Imagine a man and woman in their early 30s, trying to conceive. Because of their particular fertility issues, their reproductive endocrinologist recommends that they use donor oocytes. This couple, as it happens, know a fair amount about their own genetic makeup. The man's mother and aunt both died very young of ovarian cancer, so although he has not had specific genetic testing for the BRCA mutations which convey an elevated risk of breast and ovarian cancer, family history alone reveals that he may pass along an elevated risk.

What information is appropriate for this couple to seek from an egg donor?

Can they choose a donor based on her family history free of breast and ovarian cancer, because they want to minimize the chance of an offspring inheriting an elevated risk from both sides? Almost certainly. But should they be able to seek a donor who can produce a genetic test result that is negative for the BRCA genetic mutation? And should they be able to provide more compensation to a donor who is willing to undergo a test?

A recent set of recommendations from ASRM and SART takes the position that it is not appropriate to test gamete donors for adult onset conditions such as cancer predisposition or risk, or Huntington disease, without full consent of the donor and formal genetic counseling. These are diseases where testing the donor to get information that the recipient wants would give meaningful information about the donor's own risk of the disease, information the donor may not want to have. And the notion of providing additional compensation to a donor willing to have the genetic test that ASRM and SART say may be inappropriate raises serious questions about the notion of informed consent.

On the other hand, one reason for using an egg donor is when a woman is affected by or the carrier of a genetic disease who would prefer not to pass the disease to her offspring.
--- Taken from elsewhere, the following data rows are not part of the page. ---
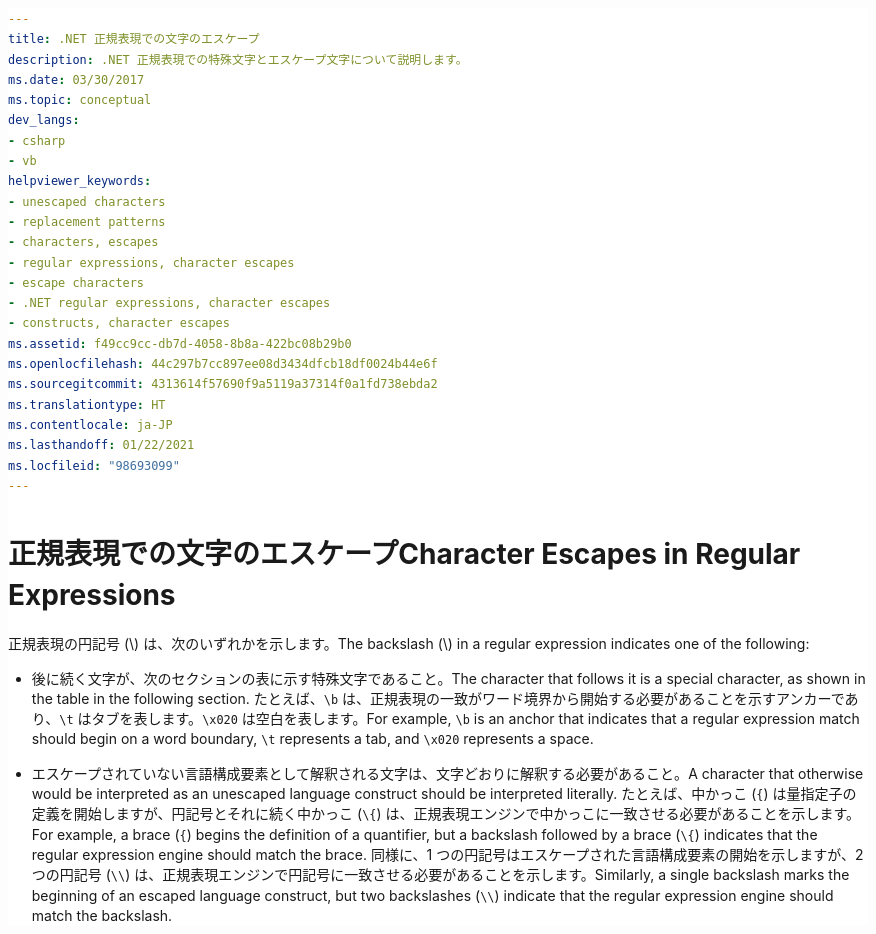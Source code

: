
 ```yaml
---
title: .NET 正規表現での文字のエスケープ
description: .NET 正規表現での特殊文字とエスケープ文字について説明します。
ms.date: 03/30/2017
ms.topic: conceptual
dev_langs:
- csharp
- vb
helpviewer_keywords:
- unescaped characters
- replacement patterns
- characters, escapes
- regular expressions, character escapes
- escape characters
- .NET regular expressions, character escapes
- constructs, character escapes
ms.assetid: f49cc9cc-db7d-4058-8b8a-422bc08b29b0
ms.openlocfilehash: 44c297b7cc897ee08d3434dfcb18df0024b44e6f
ms.sourcegitcommit: 4313614f57690f9a5119a37314f0a1fd738ebda2
ms.translationtype: HT
ms.contentlocale: ja-JP
ms.lasthandoff: 01/22/2021
ms.locfileid: "98693099"
---
```

# <a name="character-escapes-in-regular-expressions"></a><span data-ttu-id="8160f-103">正規表現での文字のエスケープ</span><span class="sxs-lookup"><span data-stu-id="8160f-103">Character Escapes in Regular Expressions</span></span>

<span data-ttu-id="8160f-104">正規表現の円記号 (\\) は、次のいずれかを示します。</span><span class="sxs-lookup"><span data-stu-id="8160f-104">The backslash (\\) in a regular expression indicates one of the following:</span></span>  
  
- <span data-ttu-id="8160f-105">後に続く文字が、次のセクションの表に示す特殊文字であること。</span><span class="sxs-lookup"><span data-stu-id="8160f-105">The character that follows it is a special character, as shown in the table in the following section.</span></span> <span data-ttu-id="8160f-106">たとえば、`\b` は、正規表現の一致がワード境界から開始する必要があることを示すアンカーであり、`\t` はタブを表します。`\x020` は空白を表します。</span><span class="sxs-lookup"><span data-stu-id="8160f-106">For example, `\b` is an anchor that indicates that a regular expression match should begin on a word boundary, `\t` represents a tab, and `\x020` represents a space.</span></span>  
  
- <span data-ttu-id="8160f-107">エスケープされていない言語構成要素として解釈される文字は、文字どおりに解釈する必要があること。</span><span class="sxs-lookup"><span data-stu-id="8160f-107">A character that otherwise would be interpreted as an unescaped language construct should be interpreted literally.</span></span> <span data-ttu-id="8160f-108">たとえば、中かっこ (`{`) は量指定子の定義を開始しますが、円記号とそれに続く中かっこ (`\{`) は、正規表現エンジンで中かっこに一致させる必要があることを示します。</span><span class="sxs-lookup"><span data-stu-id="8160f-108">For example, a brace (`{`) begins the definition of a quantifier, but a backslash followed by a brace (`\{`) indicates that the regular expression engine should match the brace.</span></span> <span data-ttu-id="8160f-109">同様に、1 つの円記号はエスケープされた言語構成要素の開始を示しますが、2 つの円記号 (`\\`) は、正規表現エンジンで円記号に一致させる必要があることを示します。</span><span class="sxs-lookup"><span data-stu-id="8160f-109">Similarly, a single backslash marks the beginning of an escaped language construct, but two backslashes (`\\`) indicate that the regular expression engine should match the backslash.</span></span>  
  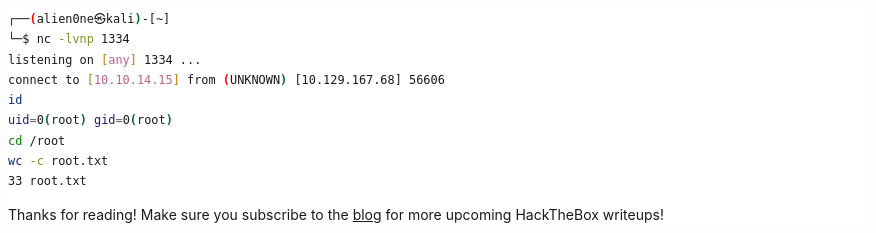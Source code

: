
 ```bash
┌──(alien0ne㉿kali)-[~]
└─$ nc -lvnp 1334
listening on [any] 1334 ...
connect to [10.10.14.15] from (UNKNOWN) [10.129.167.68] 56606
id    
uid=0(root) gid=0(root)
cd /root
wc -c root.txt
33 root.txt
```

Thanks for reading! Make sure you subscribe to the [blog](https://blog.alien0ne.me) for more upcoming HackTheBox writeups!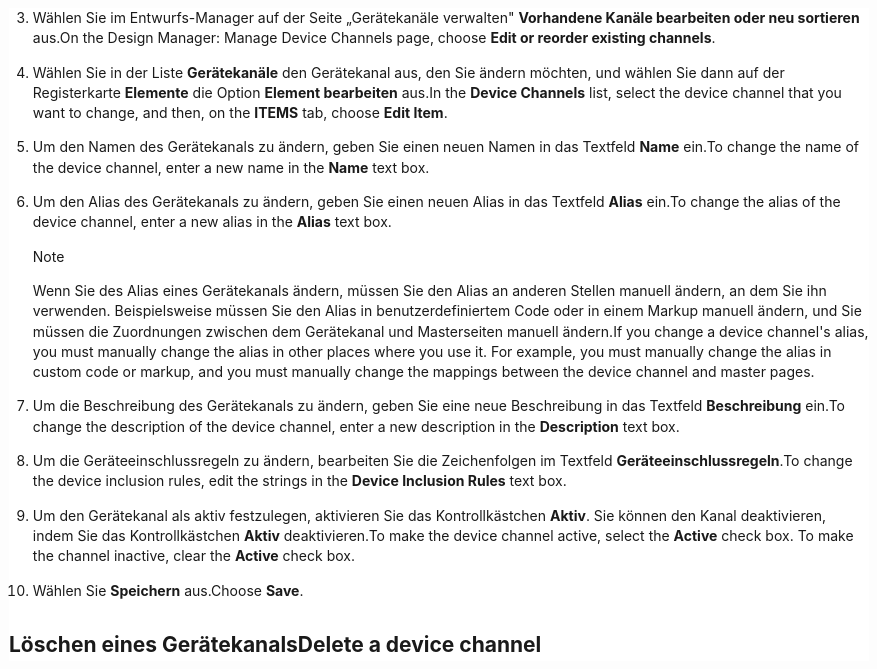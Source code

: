   
3. <span data-ttu-id="972f7-312">Wählen Sie im Entwurfs-Manager auf der Seite „Gerätekanäle verwalten" **Vorhandene Kanäle bearbeiten oder neu sortieren** aus.</span><span class="sxs-lookup"><span data-stu-id="972f7-312">On the Design Manager: Manage Device Channels page, choose **Edit or reorder existing channels**.</span></span>
    
  
4. <span data-ttu-id="972f7-313">Wählen Sie in der Liste **Gerätekanäle** den Gerätekanal aus, den Sie ändern möchten, und wählen Sie dann auf der Registerkarte **Elemente** die Option **Element bearbeiten** aus.</span><span class="sxs-lookup"><span data-stu-id="972f7-313">In the **Device Channels** list, select the device channel that you want to change, and then, on the **ITEMS** tab, choose **Edit Item**.</span></span>
    
  
5. <span data-ttu-id="972f7-314">Um den Namen des Gerätekanals zu ändern, geben Sie einen neuen Namen in das Textfeld **Name** ein.</span><span class="sxs-lookup"><span data-stu-id="972f7-314">To change the name of the device channel, enter a new name in the **Name** text box.</span></span>
    
  
6. <span data-ttu-id="972f7-315">Um den Alias des Gerätekanals zu ändern, geben Sie einen neuen Alias in das Textfeld **Alias** ein.</span><span class="sxs-lookup"><span data-stu-id="972f7-315">To change the alias of the device channel, enter a new alias in the **Alias** text box.</span></span>
    
    > [!NOTE]
    > <span data-ttu-id="972f7-p133">Wenn Sie des Alias eines Gerätekanals ändern, müssen Sie den Alias an anderen Stellen manuell ändern, an dem Sie ihn verwenden. Beispielsweise müssen Sie den Alias in benutzerdefiniertem Code oder in einem Markup manuell ändern, und Sie müssen die Zuordnungen zwischen dem Gerätekanal und Masterseiten manuell ändern.</span><span class="sxs-lookup"><span data-stu-id="972f7-p133">If you change a device channel's alias, you must manually change the alias in other places where you use it. For example, you must manually change the alias in custom code or markup, and you must manually change the mappings between the device channel and master pages.</span></span> 

7. <span data-ttu-id="972f7-318">Um die Beschreibung des Gerätekanals zu ändern, geben Sie eine neue Beschreibung in das Textfeld **Beschreibung** ein.</span><span class="sxs-lookup"><span data-stu-id="972f7-318">To change the description of the device channel, enter a new description in the **Description** text box.</span></span>
    
  
8. <span data-ttu-id="972f7-319">Um die Geräteeinschlussregeln zu ändern, bearbeiten Sie die Zeichenfolgen im Textfeld **Geräteeinschlussregeln**.</span><span class="sxs-lookup"><span data-stu-id="972f7-319">To change the device inclusion rules, edit the strings in the **Device Inclusion Rules** text box.</span></span>
    
  
9. <span data-ttu-id="972f7-p134">Um den Gerätekanal als aktiv festzulegen, aktivieren Sie das Kontrollkästchen **Aktiv**. Sie können den Kanal deaktivieren, indem Sie das Kontrollkästchen **Aktiv** deaktivieren.</span><span class="sxs-lookup"><span data-stu-id="972f7-p134">To make the device channel active, select the **Active** check box. To make the channel inactive, clear the **Active** check box.</span></span>
    
  
10. <span data-ttu-id="972f7-322">Wählen Sie **Speichern** aus.</span><span class="sxs-lookup"><span data-stu-id="972f7-322">Choose **Save**.</span></span>
    
  

## <a name="delete-a-device-channel"></a><span data-ttu-id="972f7-323">Löschen eines Gerätekanals</span><span class="sxs-lookup"><span data-stu-id="972f7-323">Delete a device channel</span></span>
<span data-ttu-id="972f7-324"><a name="delete"> </a></span><span class="sxs-lookup"><span data-stu-id="972f7-324"><a name="delete"> </a></span></span>

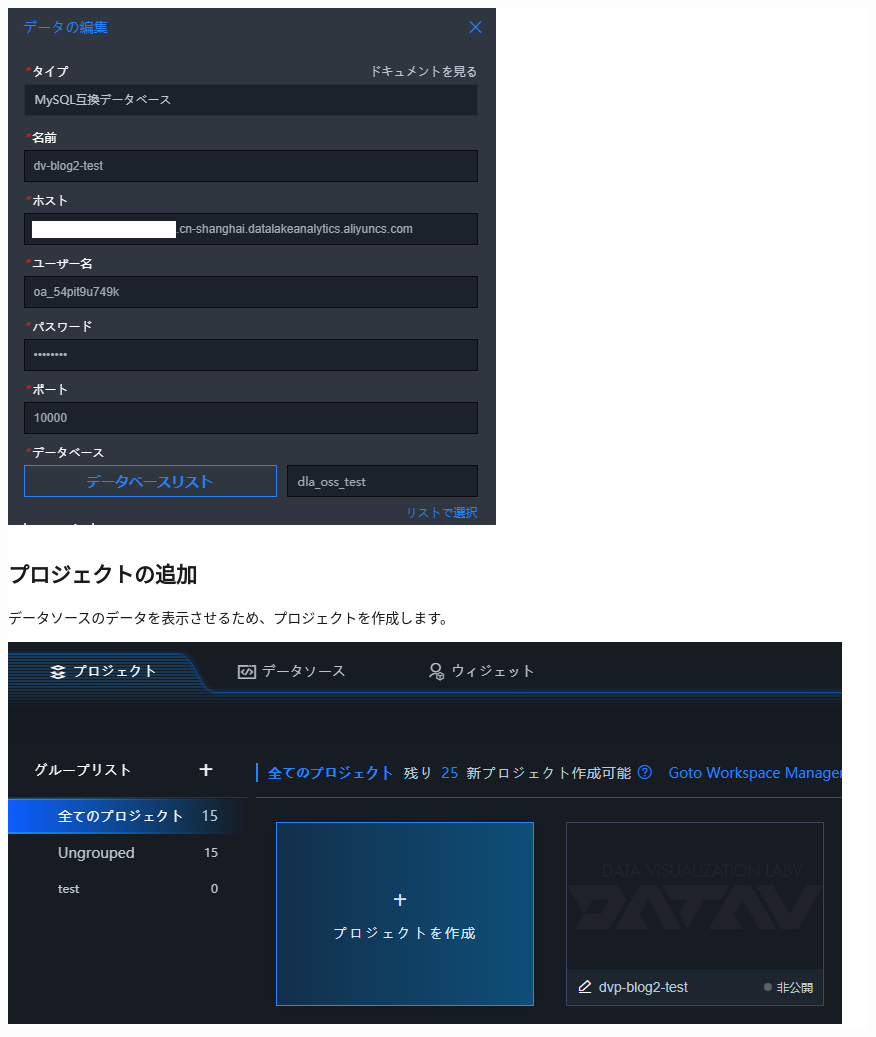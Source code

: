 ![img](https://raw.githubusercontent.com/sbopsv/cloud-tech/master/content/usecase-DataLakeAnalytics/DataAnalytics_images_26006613592304300/20200708154814.png "img")


## プロジェクトの追加
データソースのデータを表示させるため、プロジェクトを作成します。     

![img](https://raw.githubusercontent.com/sbopsv/cloud-tech/master/content/usecase-DataLakeAnalytics/DataAnalytics_images_26006613592304300/20200708191839.png "img")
Although these cases often arise when it has not been possible to identify the genetic mutation causing the disease, there may be circumstances when the prospective mother seeks an egg donor because she does not want to use pre-implantation genetic diagnosis.

Imagine a woman has lost family members to early-onset Alzheimer's disease, which has a genetic component. She is adamant she does not want to have the genetic test that would tell her whether or not she herself will get the disease. Using an egg donor would be one way to be sure that, whether or not she herself has the mutation, her child will not. But here too, while a couple may certainly scour a donor's family history for evidence of Alzheimer's disease or other forms of dementia, it is not farfetched to imagine a potential recipient who would rather "be sure" that the donor's genome does not include the mutation for the disease.

Finally, note that the norm is changing. Despite the limited number of tests recommended by ASRM and ACMG, already a number of fertility specialists are recommending that patients avail themselves of a $350 "Universal Genetic Test" marketed by Counsyl. This product includes more than 100 carrier tests. Not surprisingly, a few donor programs are requiring egg and sperm donors to have this test - and advertising it as evidence of the rigor of their screening requirements. Clearly, as genetic testing options continue to grow, so too will the demand for donors to undergo more testing and questions about appropriate testing for donors.

Susannah Baruch, JD, is a policy consultant on genetics and reproductive health in Washington, D.C.